Birding is still very male—it’s all about collecting information and obsessively putting it into lists. Women just can’t get that passionate about lists, can they? . . . It can be very stressful with all these men around. If a bird is supposed to appear and they miss it, things can get tense. Pretty often fights break out, usually because someone has made a noise and scared away a really rare species before everyone’s had a chance to record it.24

But the existence of some female birdwatchers in no way undermines the theory, because the claim is only that, on average, males will be more strongly drawn to systemize (birds, or any other aspect of the environment) compared to females. Part of what we will also need to explain, however, are such exceptions, as well as these differences between the majority of each sex. Why is this particular woman a talented physicist or an obsessive plane-spotter? Why is this particular man a wonderful counselor or a caring nurse? I will look at possible reasons for these exceptions later in the book.

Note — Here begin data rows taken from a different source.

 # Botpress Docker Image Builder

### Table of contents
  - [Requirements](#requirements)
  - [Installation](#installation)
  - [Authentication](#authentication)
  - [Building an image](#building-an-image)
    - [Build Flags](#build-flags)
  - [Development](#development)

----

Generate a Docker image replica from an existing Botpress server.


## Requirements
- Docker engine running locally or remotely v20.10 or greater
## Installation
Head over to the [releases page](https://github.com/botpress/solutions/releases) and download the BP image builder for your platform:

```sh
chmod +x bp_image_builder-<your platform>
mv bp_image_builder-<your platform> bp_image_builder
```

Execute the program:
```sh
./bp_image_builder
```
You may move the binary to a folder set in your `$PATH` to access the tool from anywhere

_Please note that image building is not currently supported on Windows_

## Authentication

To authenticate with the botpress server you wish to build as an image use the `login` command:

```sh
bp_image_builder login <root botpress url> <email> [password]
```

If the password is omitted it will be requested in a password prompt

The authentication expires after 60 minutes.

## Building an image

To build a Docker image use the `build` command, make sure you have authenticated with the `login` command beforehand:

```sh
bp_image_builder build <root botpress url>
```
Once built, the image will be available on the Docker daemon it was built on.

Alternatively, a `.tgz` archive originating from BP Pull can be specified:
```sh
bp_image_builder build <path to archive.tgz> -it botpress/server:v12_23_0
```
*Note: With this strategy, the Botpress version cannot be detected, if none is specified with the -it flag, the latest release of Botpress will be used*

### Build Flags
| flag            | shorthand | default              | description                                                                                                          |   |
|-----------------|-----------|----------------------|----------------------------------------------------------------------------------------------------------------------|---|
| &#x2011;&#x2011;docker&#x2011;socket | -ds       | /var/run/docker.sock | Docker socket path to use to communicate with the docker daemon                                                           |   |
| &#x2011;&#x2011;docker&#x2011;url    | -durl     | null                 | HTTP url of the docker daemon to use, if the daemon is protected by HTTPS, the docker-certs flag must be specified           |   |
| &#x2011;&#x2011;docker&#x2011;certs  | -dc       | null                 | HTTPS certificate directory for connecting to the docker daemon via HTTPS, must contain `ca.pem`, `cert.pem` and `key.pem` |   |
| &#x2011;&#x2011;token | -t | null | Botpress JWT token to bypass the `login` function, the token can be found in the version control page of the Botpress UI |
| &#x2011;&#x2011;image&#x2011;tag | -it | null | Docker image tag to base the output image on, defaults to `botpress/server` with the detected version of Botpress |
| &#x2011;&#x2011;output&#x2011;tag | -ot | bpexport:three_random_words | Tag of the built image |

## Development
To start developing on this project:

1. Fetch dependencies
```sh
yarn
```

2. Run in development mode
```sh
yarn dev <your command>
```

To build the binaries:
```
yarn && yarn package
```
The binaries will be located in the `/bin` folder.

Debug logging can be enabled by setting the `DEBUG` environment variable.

The Systemizing Quotient (SQ)

In this chapter we have seen a pattern emerging: on average, males seem be drawn more strongly to many different aspects of systemizing—machines, mathematics, maps, birdwatching, and sports statistics, to name just a few. To draw these ostensibly varied types of systemizing together, my research team and I designed the Systemizing Quotient (or SQ). The SQ gives an individual a total score based on how strongly drawn they are to systemize each of these aspects of the world. It may come as no surprise to learn that men score significantly higher than females on the SQ (Appendix 3).25

i_Image1

Male and female scores in systemizing
fig 7.


Babies: The Ultimate Test

Before we leave this part of the journey—our voyage into systemizing—it is worth perhaps just thinking about how early we see sex differences in this domain. Recall that in the Cambridge study reported in Chapter 4, we found that one-day-old boys looked longer at a mechanical mobile (a system with predictable laws of motion) than at a person’s face (an object that is next to impossible to systemize). Even on the first day of life, a subtle trace is evident of what we see magnified later in development. This is signaling that from birth, boys’ attention is being drawn more strongly to a non-personal system, while girls’ attention is being drawn more strongly to a face.26 Recall also that at one year old, boys showed a stronger preference to watch a video of cars (predictable mechanical systems) than to watch a film showing a talking head (with the sound switched off). One-year-old girls showed the opposite preference.27

These sex differences are therefore present very early in life. There has hardly been any opportunity for socialization and experience to shape these sex differences. We of course know that, with time, culture and socialization do play a role in determining if you develop a male brain (stronger interest in systems) or a female brain (stronger interest in empathy). But these studies of infancy strongly suggest that biology may also partly determine this.

We have deferred the question of causality for long enough. We have reached a certain point on our journey where we now have to leave the safe path of behavioral differences, and turn into the rocky terrain where we confront what is causing these sex differences, head on.